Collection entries
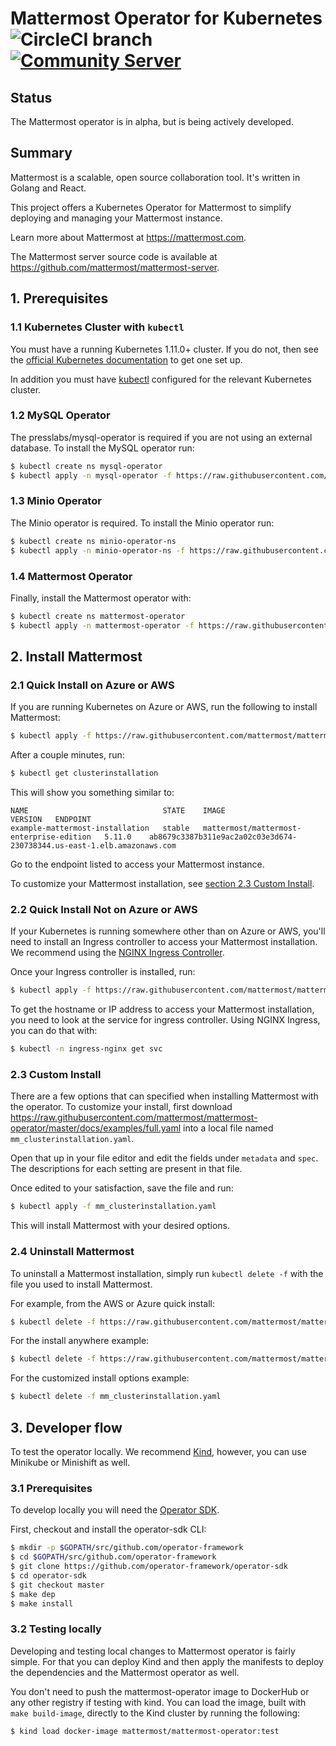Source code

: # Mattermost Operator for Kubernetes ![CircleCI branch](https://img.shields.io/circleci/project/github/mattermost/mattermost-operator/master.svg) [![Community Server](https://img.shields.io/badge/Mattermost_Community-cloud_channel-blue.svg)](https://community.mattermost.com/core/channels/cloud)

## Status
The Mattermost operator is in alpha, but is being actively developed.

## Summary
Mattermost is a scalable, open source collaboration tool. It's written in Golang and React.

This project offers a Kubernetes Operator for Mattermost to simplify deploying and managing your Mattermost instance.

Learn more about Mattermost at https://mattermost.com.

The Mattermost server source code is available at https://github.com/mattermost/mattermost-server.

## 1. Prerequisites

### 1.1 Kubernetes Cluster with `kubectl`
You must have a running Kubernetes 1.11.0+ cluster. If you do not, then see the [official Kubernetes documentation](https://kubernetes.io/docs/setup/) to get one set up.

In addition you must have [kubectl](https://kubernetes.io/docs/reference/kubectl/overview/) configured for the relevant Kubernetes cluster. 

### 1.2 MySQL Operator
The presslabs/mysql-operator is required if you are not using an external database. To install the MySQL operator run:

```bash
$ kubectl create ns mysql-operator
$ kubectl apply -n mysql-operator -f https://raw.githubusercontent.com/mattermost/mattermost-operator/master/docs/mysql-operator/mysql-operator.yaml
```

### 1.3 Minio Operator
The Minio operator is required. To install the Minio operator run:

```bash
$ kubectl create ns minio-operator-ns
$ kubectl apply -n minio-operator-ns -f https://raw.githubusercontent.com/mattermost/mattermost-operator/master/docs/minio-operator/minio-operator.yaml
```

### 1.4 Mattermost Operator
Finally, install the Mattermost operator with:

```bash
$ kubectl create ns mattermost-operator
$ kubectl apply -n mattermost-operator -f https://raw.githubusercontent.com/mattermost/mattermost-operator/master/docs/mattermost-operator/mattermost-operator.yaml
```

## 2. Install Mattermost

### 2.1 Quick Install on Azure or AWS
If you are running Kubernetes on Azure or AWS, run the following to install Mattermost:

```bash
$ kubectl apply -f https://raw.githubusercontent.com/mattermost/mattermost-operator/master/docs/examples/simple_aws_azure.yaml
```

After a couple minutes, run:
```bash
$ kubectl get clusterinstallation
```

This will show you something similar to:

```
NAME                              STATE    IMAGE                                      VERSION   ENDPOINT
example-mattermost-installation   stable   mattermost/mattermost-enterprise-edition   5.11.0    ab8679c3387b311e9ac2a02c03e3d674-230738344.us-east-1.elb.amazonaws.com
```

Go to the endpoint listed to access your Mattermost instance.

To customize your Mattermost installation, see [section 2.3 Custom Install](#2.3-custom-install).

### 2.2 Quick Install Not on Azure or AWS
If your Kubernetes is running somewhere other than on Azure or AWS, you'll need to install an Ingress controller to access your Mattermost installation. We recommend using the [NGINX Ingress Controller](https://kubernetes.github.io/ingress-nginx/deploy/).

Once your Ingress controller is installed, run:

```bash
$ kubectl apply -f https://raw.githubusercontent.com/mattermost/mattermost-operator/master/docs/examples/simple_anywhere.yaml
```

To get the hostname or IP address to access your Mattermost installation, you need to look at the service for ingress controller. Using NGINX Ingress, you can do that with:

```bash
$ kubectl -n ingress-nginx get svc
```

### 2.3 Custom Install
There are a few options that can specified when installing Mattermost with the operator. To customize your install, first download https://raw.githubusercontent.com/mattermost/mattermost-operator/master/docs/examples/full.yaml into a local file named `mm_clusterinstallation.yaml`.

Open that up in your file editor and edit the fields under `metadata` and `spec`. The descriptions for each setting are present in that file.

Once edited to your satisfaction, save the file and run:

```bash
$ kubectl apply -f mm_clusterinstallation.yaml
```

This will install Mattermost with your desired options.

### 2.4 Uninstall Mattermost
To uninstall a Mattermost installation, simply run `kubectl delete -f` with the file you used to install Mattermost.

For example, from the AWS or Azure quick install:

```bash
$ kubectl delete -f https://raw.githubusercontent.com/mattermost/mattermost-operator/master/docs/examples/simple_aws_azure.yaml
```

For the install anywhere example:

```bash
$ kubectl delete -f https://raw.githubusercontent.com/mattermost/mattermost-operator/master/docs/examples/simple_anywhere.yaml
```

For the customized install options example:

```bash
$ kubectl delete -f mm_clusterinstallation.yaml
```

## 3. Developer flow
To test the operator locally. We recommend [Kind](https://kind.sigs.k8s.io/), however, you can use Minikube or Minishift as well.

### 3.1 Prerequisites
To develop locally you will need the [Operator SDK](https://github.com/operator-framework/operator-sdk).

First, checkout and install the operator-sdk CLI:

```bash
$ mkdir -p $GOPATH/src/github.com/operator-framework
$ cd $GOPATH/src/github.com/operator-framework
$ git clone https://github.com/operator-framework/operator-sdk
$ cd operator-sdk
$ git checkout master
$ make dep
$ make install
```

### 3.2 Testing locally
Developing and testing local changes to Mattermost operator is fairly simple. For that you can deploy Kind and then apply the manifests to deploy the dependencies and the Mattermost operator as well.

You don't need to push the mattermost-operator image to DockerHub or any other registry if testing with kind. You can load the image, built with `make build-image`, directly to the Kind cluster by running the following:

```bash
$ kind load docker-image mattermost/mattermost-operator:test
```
* * *
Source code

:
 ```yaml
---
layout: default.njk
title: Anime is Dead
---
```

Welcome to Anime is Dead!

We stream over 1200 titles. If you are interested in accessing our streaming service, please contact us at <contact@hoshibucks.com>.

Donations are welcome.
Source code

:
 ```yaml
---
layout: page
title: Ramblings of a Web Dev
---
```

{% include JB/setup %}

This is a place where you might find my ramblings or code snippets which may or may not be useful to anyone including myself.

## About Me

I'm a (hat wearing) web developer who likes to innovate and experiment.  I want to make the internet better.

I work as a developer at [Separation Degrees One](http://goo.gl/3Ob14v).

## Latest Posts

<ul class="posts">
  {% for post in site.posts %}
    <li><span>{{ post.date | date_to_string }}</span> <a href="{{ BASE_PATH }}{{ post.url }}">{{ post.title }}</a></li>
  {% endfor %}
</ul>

§ **Aim of the exercise**: Work through the records above line by line and count those that hold the string "then". Give only the result.

§ **Task response**: 2